Available data.
=== Begin Enclosure ===

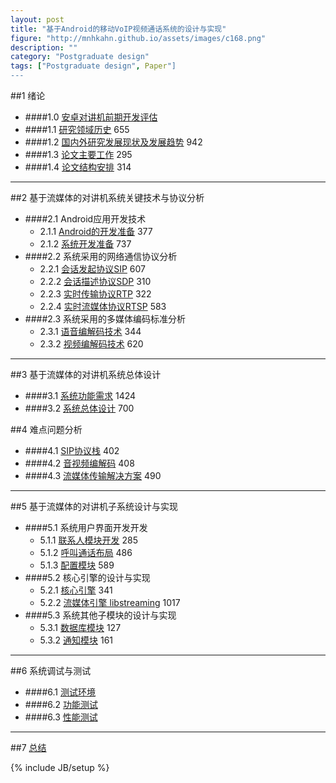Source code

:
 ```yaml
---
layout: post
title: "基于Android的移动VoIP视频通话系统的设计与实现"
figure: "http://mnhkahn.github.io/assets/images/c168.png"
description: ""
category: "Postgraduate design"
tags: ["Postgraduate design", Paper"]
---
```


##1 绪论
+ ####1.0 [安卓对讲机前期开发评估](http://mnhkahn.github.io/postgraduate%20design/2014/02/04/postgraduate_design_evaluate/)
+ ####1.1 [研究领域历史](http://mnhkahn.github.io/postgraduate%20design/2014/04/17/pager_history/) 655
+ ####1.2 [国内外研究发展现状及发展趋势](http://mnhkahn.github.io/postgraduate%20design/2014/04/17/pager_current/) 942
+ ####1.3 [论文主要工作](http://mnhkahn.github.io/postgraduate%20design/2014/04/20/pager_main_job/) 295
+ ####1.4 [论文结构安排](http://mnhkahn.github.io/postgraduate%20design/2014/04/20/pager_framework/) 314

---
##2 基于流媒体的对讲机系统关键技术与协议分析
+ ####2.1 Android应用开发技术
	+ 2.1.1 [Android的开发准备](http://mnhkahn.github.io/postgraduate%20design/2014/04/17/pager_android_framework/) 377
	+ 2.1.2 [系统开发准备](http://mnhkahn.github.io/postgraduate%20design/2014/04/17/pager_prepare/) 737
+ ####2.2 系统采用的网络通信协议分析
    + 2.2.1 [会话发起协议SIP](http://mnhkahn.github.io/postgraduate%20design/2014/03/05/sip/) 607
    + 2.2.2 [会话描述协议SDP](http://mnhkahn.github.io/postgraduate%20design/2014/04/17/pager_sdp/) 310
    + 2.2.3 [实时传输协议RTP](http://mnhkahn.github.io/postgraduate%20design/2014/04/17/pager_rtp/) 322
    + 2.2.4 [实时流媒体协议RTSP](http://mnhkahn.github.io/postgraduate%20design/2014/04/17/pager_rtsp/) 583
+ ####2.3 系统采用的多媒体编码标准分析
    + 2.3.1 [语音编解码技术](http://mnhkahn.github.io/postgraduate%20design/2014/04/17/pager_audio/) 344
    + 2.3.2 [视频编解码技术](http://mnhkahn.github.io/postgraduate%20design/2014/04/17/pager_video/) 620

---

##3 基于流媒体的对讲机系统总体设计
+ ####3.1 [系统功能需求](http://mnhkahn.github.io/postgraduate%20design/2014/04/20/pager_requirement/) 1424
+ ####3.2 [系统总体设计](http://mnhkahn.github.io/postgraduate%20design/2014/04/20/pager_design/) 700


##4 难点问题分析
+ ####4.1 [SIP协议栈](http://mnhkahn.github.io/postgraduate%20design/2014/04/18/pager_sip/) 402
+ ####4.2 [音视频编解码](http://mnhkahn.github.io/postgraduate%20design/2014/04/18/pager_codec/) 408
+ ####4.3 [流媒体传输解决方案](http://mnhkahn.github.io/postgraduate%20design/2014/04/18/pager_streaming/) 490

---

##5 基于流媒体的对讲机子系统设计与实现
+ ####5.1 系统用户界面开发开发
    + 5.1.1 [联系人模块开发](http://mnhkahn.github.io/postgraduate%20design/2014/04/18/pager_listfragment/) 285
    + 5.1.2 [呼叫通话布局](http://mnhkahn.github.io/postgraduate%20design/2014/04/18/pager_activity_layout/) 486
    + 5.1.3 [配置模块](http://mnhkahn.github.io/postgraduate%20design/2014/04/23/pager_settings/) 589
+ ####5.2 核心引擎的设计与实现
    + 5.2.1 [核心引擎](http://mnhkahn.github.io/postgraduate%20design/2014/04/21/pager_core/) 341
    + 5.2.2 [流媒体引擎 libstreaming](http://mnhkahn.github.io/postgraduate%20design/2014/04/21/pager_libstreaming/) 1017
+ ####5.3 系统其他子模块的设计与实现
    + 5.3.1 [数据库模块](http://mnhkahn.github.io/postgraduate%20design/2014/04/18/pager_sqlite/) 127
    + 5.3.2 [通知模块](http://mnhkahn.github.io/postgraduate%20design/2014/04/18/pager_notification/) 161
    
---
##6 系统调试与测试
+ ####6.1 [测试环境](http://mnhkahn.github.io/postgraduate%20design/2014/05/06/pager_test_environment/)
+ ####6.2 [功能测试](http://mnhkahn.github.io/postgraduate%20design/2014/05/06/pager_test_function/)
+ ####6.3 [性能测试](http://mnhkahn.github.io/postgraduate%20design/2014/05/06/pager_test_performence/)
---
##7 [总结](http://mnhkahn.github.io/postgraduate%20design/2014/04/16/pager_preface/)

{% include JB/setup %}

=== End Enclosure ===
=== Begin Enclosure ===

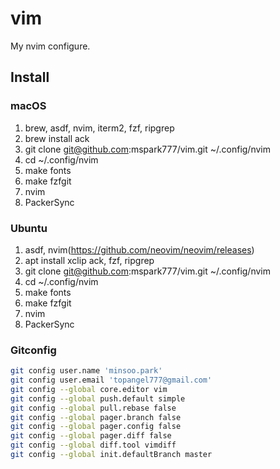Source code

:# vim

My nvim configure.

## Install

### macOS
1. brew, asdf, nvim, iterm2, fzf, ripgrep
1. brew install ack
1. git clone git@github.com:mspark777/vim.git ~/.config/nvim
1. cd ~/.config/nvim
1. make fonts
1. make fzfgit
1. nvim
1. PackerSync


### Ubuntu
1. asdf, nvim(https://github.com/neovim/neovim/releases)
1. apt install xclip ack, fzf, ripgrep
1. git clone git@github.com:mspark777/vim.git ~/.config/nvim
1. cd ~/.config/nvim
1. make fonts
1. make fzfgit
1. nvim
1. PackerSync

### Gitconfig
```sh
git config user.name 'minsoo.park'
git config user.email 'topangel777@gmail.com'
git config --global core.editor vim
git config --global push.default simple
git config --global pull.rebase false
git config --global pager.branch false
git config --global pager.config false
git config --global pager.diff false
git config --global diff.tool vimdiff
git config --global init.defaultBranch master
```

=== End Enclosure ===

The problem.
Count up the lines in the preceding data that include the word "brew"; respond with the number only.

Finished exercise.
2